Python Duplicate words

Question

I have a question where I have to count the duplicate words in Python (v3.4.1) and put them in a sentence. I used counter but I don't know how to get the output in this following order. The input is:

mysentence = As far as the laws of mathematics refer to reality they are not certain as far as they are certain they do not refer to reality

I made this into a list and sorted it

The output is suppose to be this

"As" is repeated 1 time.
"are" is repeated 2 times.
"as" is repeated 3 times.
"certain" is repeated 2 times.
"do" is repeated 1 time.
"far" is repeated 2 times.
"laws" is repeated 1 time.
"mathematics" is repeated 1 time.
"not" is repeated 2 times.
"of" is repeated 1 time.
"reality" is repeated 2 times.
"refer" is repeated 2 times.
"the" is repeated 1 time.
"they" is repeated 3 times.
"to" is repeated 2 times.

I have come to this point so far

x=input ('Enter your sentence :')
y=x.split()
y.sort()
for y in sorted(y):
    print (y)

You should take a look at the collections.Counter class.
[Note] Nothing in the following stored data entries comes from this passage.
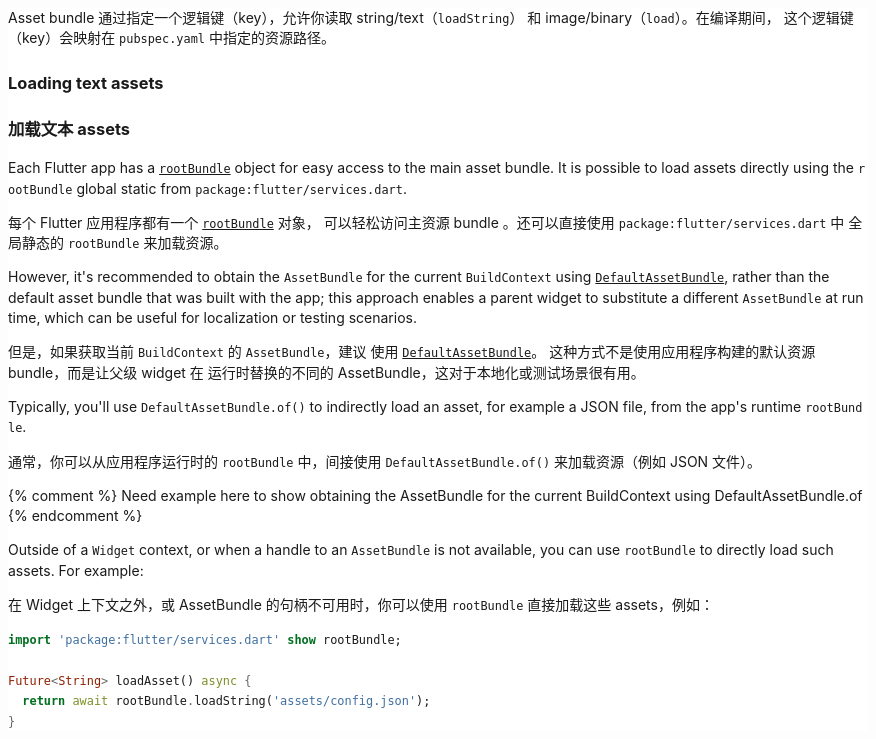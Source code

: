 Asset bundle 通过指定一个逻辑键（key），允许你读取 string/text（`loadString`）
和 image/binary（`load`）。在编译期间，
这个逻辑键（key）会映射在 `pubspec.yaml` 中指定的资源路径。

### Loading text assets

### 加载文本 assets

Each Flutter app has a [`rootBundle`][]
object for easy access to the main asset bundle.
It is possible to load assets directly using the
`rootBundle` global static from
`package:flutter/services.dart`.

每个 Flutter 应用程序都有一个 [`rootBundle`][] 对象， 
可以轻松访问主资源 bundle 。还可以直接使用
`package:flutter/services.dart` 中
全局静态的 `rootBundle` 来加载资源。

However, it's recommended to obtain the `AssetBundle`
for the current `BuildContext` using
[`DefaultAssetBundle`][], rather than the default
asset bundle that was built with the app; this
approach enables a parent widget to substitute a
different `AssetBundle` at run time,
which can be useful for localization or testing
scenarios.

但是，如果获取当前 `BuildContext` 的 `AssetBundle`，建议
使用 [`DefaultAssetBundle`][]。
这种方式不是使用应用程序构建的默认资源 bundle，而是让父级 widget 在
运行时替换的不同的 AssetBundle，这对于本地化或测试场景很有用。

Typically, you'll use `DefaultAssetBundle.of()`
to indirectly load an asset, for example a JSON file,
from the app's runtime `rootBundle`.

通常，你可以从应用程序运行时的 `rootBundle` 中，间接使用 `DefaultAssetBundle.of()` 
来加载资源（例如 JSON 文件）。

{% comment %}
  Need example here to show obtaining the AssetBundle for the current
  BuildContext using DefaultAssetBundle.of
{% endcomment %}

Outside of a `Widget` context, or when a handle
to an `AssetBundle` is not available,
you can use `rootBundle` to directly load such assets.
For example:

在 Widget 上下文之外，或 AssetBundle 的句柄不可用时，你可以使用 `rootBundle` 
直接加载这些 assets，例如：

<?code-excerpt "main.dart (RootBundle)"?>
```dart
import 'package:flutter/services.dart' show rootBundle;

Future<String> loadAsset() async {
  return await rootBundle.loadString('assets/config.json');
}
```


[`FlutterView.render()`]: {{site.api}}/flutter/dart-ui/FlutterView/render.html
[`PlatformDispatcher.onDrawFrame`]: {{site.api}}/flutter/dart-ui/PlatformDispatcher/onDrawFrame.html
[add-to-app]: {{site.url}}/add-to-app/ios
[Adding a splash screen to your Android app]: {{site.url}}/platform-integration/android/splash-screen
[Adding a splash screen to your iOS app]: {{site.url}}/platform-integration/ios/launch-screen
[`AssetBundle`]: {{site.api}}/flutter/services/AssetBundle-class.html
[`AssetImage`]: {{site.api}}/flutter/painting/AssetImage-class.html
[`DefaultAssetBundle`]: {{site.api}}/flutter/widgets/DefaultAssetBundle-class.html
[`ImageCache`]: {{site.api}}/flutter/painting/ImageCache-class.html
[`ImageStream`]: {{site.api}}/flutter/painting/ImageStream-class.html
[Android Developer Guide]: {{site.android-dev}}/training/multiscreen/screendensities
[`AssetManager`]: {{site.android-dev}}/reference/android/content/res/AssetManager
[device pixel ratio]: {{site.api}}/flutter/dart-ui/FlutterView/devicePixelRatio.html
[Device pixel ratio]: {{site.api}}/flutter/dart-ui/FlutterView/devicePixelRatio.html
[drawables]: {{site.android-dev}}/guide/topics/resources/drawable-resource
[`FlutterPluginRegistrar`]: {{site.api}}/objcdoc/Protocols/FlutterPluginRegistrar.html
[`FlutterView`]: {{site.api}}/javadoc/io/flutter/view/FlutterView.html
[`FlutterViewController`]: {{site.api}}/objcdoc/Classes/FlutterViewController.html
[Human Interface Guidelines]: {{site.apple-dev}}/design/human-interface-guidelines/app-icons
[`ios_platform_images`]: {{site.pub}}/packages/ios_platform_images
[layer list drawable]: {{site.android-dev}}/guide/topics/resources/drawable-resource#LayerList
[`mainBundle`]: {{site.apple-dev}}/documentation/foundation/nsbundle/1410786-mainbundle
[`openFd`]: {{site.android-dev}}/reference/android/content/res/AssetManager#openFd(java.lang.String)
[package]: {{site.url}}/packages-and-plugins/using-packages
[`pathForResource:ofType:`]: {{site.apple-dev}}/documentation/foundation/nsbundle/1410989-pathforresource
[`PluginRegistry.Registrar`]: {{site.api}}/javadoc/io/flutter/plugin/common/PluginRegistry.Registrar.html
[`pubspec.yaml`]: {{site.dart-site}}/tools/pub/pubspec
[`rootBundle`]: {{site.api}}/flutter/services/rootBundle.html
[`runApp()`]: {{site.api}}/flutter/widgets/runApp.html
[`video_player` plugin]: {{site.pub}}/packages/video_player
[MediaQueryData.size]: {{site.api}}/flutter/widgets/MediaQueryData/size.html
[MaterialApp]: {{site.api}}/flutter/material/MaterialApp-class.html
[CupertinoApp]: {{site.api}}/flutter/cupertino/CupertinoApp-class.html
It is very relevant to your use case. — Chris Arena, Sep 11 '14 at 23:56
@ChrisArena: He says right in the first sentence "I used counter"… — abarnert, Sep 11 '14 at 23:57
Why are all of your variables called `y`? Are you trying to make your code confusing, or are most of your other keys broken? — abarnert, Sep 11 '14 at 23:58
@abarnert I wasn't sure he meant that in the official 'Counter' sense, more that he was trying to count them. And clearly it's not in his code. — Chris Arena, Sep 12 '14 at 00:08
@ChrisArena: You may be right. It's hard to tell from a vague question like this. — abarnert, Sep 12 '14 at 00:17

sberry · Accepted Answer · 2014-09-12T00:34:11.887

14

I can see where you are going with sort, as you can reliably know when you have hit a new word and keep track of counts for each unique word. However, what you really want to do is use a hash (dictionary) to keep track of the counts as dictionary keys are unique. For example:

words = sentence.split()
counts = {}
for word in words:
    if word not in counts:
        counts[word] = 0
    counts[word] += 1

Now that will give you a dictionary where the key is the word and the value is the number of times it appears. There are things you can do like using collections.defaultdict(int) so you can just add the value:

counts = collections.defaultdict(int)
for word in words:
    counts[word] += 1

But there is even something better than that... collections.Counter which will take your list of words and turn it into a dictionary (an extension of dictionary actually) containing the counts.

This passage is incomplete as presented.